Aku tahu bahwa selama ini, kaulah cahaya pelangi yang datang setelah mendung. Mentari yang terbit setelah keadaan gelap dalam hidupku. Kaulah kunang-kunang lenteraku. Kau adalah semangat dan kaulah polesan senyum terindah dibibirku. Aku selalu mengagumimu dan selamanya akan terus begitu. Betapa senangnya aku bertemu denganmu. Menjalani hari-hariku bersamamu, aku bagaikan seorang peri yang bahagia.
Andai saja kau tahu bahwa kaulah…
Aku terlepas dari lamunanku saat Ichigo mengibaskan tangannya didepan mataku. Lantas, aku terkejut.
"Tinggal berapa hari lagi, Inoue?" tanyanya dengan suara parau.
Aku mengambil handphoneku dan kulihat tanda centang di kalenderku. Rabu, 31 Desember. "S-sebentar lagi… hanya menunggu malam tiba…" aku meneteskan air mata.
"Sebentar lagi…" katanya mencoba untuk tegar.
Leukemia…
Kata dokter, penyakit Ichigo sudah mencapai penyakit leukemia akut. Dan dia hanya diberi waktu hanya 100 untuk hidup didunia. Jika tidak segera diobati, akan menyebabkan kematian. Akan tetapi, sikap Ichigo yang keras kepala tidak bisa dirubah pendiriannya untuk menunggu ajalnya tiba. "Aku lebih memilih untuk menunggu apa yang sudah menjadi takdirku. Jika Tuhan sudah menetapkan yang demikian, maka aku akan menjalaninya dengan tabah" katanya saat itu. Jadi, dia mulai menghitung hari. Saat itulah, aku datang bersama seluruh kebahagiaannya. Kubawakan kalender kecil dan sebuah pena bertinta merah sebagai hadiah ulang tahunnya yang ke-20 tahun.
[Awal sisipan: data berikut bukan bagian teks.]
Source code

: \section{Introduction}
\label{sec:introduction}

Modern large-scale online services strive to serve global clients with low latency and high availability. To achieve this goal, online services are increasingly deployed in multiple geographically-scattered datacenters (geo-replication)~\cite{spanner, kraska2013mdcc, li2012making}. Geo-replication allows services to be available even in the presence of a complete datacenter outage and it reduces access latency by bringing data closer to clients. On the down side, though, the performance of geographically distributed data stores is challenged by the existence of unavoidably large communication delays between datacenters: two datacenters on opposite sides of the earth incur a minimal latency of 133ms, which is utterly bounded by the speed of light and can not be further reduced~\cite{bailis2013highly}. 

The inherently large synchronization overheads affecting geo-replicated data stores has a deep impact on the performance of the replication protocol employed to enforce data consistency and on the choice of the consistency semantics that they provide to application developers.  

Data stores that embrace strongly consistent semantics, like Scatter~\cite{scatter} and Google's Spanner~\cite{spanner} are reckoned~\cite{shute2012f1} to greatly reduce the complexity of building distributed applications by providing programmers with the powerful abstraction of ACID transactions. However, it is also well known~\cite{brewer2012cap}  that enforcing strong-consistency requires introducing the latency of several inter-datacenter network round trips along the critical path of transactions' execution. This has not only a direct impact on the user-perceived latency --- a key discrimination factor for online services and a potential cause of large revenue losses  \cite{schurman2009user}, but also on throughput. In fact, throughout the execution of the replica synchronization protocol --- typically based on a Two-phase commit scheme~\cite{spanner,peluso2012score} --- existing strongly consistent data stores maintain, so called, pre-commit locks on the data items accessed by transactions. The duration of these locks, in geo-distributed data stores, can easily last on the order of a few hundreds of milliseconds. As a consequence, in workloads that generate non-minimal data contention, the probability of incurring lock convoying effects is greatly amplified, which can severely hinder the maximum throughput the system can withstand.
"Ini untuk apa, Inoue?" tanyanya bingung,
"Kau bilang aku harus menemanimu dengan berjuta kebahagiaan, bukan? Jadi, aku bawakan ini untukmu! Lingkarilah hari-hari yang menurutmu merupakan hari yang menyenangkan dengan pena itu,"
"Hahaha… permainan anak kecil ya?"
Dia tertawa dan tawanya sangat kencang. Kemudian, dia membuka tutup penanya dan melingkari hari itu dengan tinta merah. Katanya, "Saat ini, adalah satu hari yang menyenangkan!"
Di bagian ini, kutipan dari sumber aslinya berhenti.